Andreas H. über seine Tätigkeit in der modernen Webindustrie

Andreas H., geboren 1980, ist ein gelernter Textilmaschinenführer aus Hattingen an der Ruhr. Seit 2010 ist er bei der Etikettenweberei Bornemann in Wuppertal als Bandweber tätig.

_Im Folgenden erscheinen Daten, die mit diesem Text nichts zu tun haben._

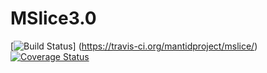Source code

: # MSlice3.0
[![Build Status](https://travis-ci.org/mantidproject/mslice.svg?branch=master)] (https://travis-ci.org/mantidproject/mslice/)[![Coverage Status](https://coveralls.io/repos/github/mantidproject/mslice/badge.svg?branch=master)](https://coveralls.io/github/mantidproject/mslice?branch=master)
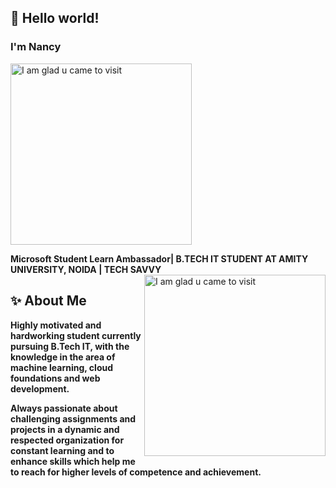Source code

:  <h2> 👋 Hello world! </h2>

<h3>I'm Nancy</h3>

<img align="top" alt="I am glad u came to visit" src="https://media.giphy.com/media/kHfQnSUzDX9EpViYEw/giphy.gif" width="290">

<strong> Microsoft Student Learn Ambassador| B.TECH IT STUDENT AT AMITY UNIVERSITY, NOIDA | TECH SAVVY </strong>
<img align="right" alt="I am glad u came to visit" src="https://media.giphy.com/media/PrhFiPMUxgPZZtpnk6/giphy.gif" width="290">


<h2> ✨ About Me </h2>

<strong> Highly motivated and hardworking student currently pursuing B.Tech IT, with the knowledge in the area of machine learning, cloud foundations and web development.

Always passionate about challenging assignments and projects in a dynamic and respected organization for constant learning and to enhance skills which help me to reach for higher levels of competence and achievement. </strong>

Ausbildung und erste Tätigkeiten

Regale mit Vorräten an Garnrollen in verschiedenen Farben im Webraum der Firma Bornemann-Etiketten GmbH, 2013.
Foto: Stephanie Herden/LVR/LVR

Da An­dre­as H. nach sei­nem Haupt­schul­ab­schluss Schwie­rig­kei­ten hat­te, in sei­nem Wunsch­be­ruf als Tisch­ler ei­ne Aus­bil­dungs­stel­le zu fin­den, be­gann er nach per­sön­li­cher Ver­mitt­lung ei­ne Leh­re bei der We­be­rei Con­ze & Cols­man in Vel­bert. Die Fir­ma stell­te brei­te Ge­we­be her, un­ter an­de­rem Fut­ter­stof­fe für die Mo­de­in­dus­trie und Schwer­ge­we­be in Form von LKW-Pla­nen. In zwei Jah­ren er­lern­te An­dre­as H. dort den Be­ruf des Tex­til­ma­schi­nen­füh­rers, der spe­zi­ell auf die Be­die­nung, Über­wa­chung und War­tung von meist voll­au­to­ma­tisch und elek­tro­nisch ge­steu­er­ten Ma­schi­nen zur Pro­duk­ti­on ver­schie­dens­ter Tex­ti­li­en aus­ge­rich­tet ist. Auf­grund der schlech­ten Auf­trags­la­ge konn­te sein Aus­bil­dungs­be­trieb ihn je­doch nicht län­ger­fris­tig über­neh­men. „Nach der Aus­bil­dung bin ich dann ziem­lich di­rekt nach Pa­xar ge­gan­gen“ be­rich­tet H. Die ame­ri­ka­ni­sche Fir­ma Pa­xar hat­te in Wup­per­tal die Fa­mi­li­en­we­be­rei Bor­ne­mann auf­ge­kauft. Dort be­dien­te er Na­del­web­au­to­ma­ten. Auf­grund ei­nes schlech­ten Ar­beits­kli­mas und ho­hen Ar­beits­drucks, kün­dig­te H. dort 2006: „Dann war ich drei­ein­halb Jah­re wo­an­ders LKW fah­ren.“ Da er be­reits über ei­nen LKW-Füh­rer­schein ver­füg­te, brauch­te er für die­se neue Stel­le kei­ne wei­te­ren Qua­li­fi­ka­tio­nen, was ihm den Wech­sel von sei­nem Lehr­be­ruf in ei­nen an­de­ren Be­ruf er­leich­ter­te. Dass es sich da­bei um ei­ne Fest­an­stel­lung han­del­te, gab den kon­kre­ten Aus­schlag. Mit der Ge­burt sei­nes zwei­ten Kin­des ent­schied sich An­dre­as H. 2009 – un­ter an­de­rem aus fi­nan­zi­el­len Grün­den – je­doch für ei­ne Rück­kehr in sei­nen Lehr­be­ruf. Im März 2010 klapp­te es mit ei­ner An­stel­lung bei der wie­der- bzw. neu ge­grün­de­ten We­be­rei Bor­ne­mann-Eti­ket­ten GmbH in Wup­per­tal.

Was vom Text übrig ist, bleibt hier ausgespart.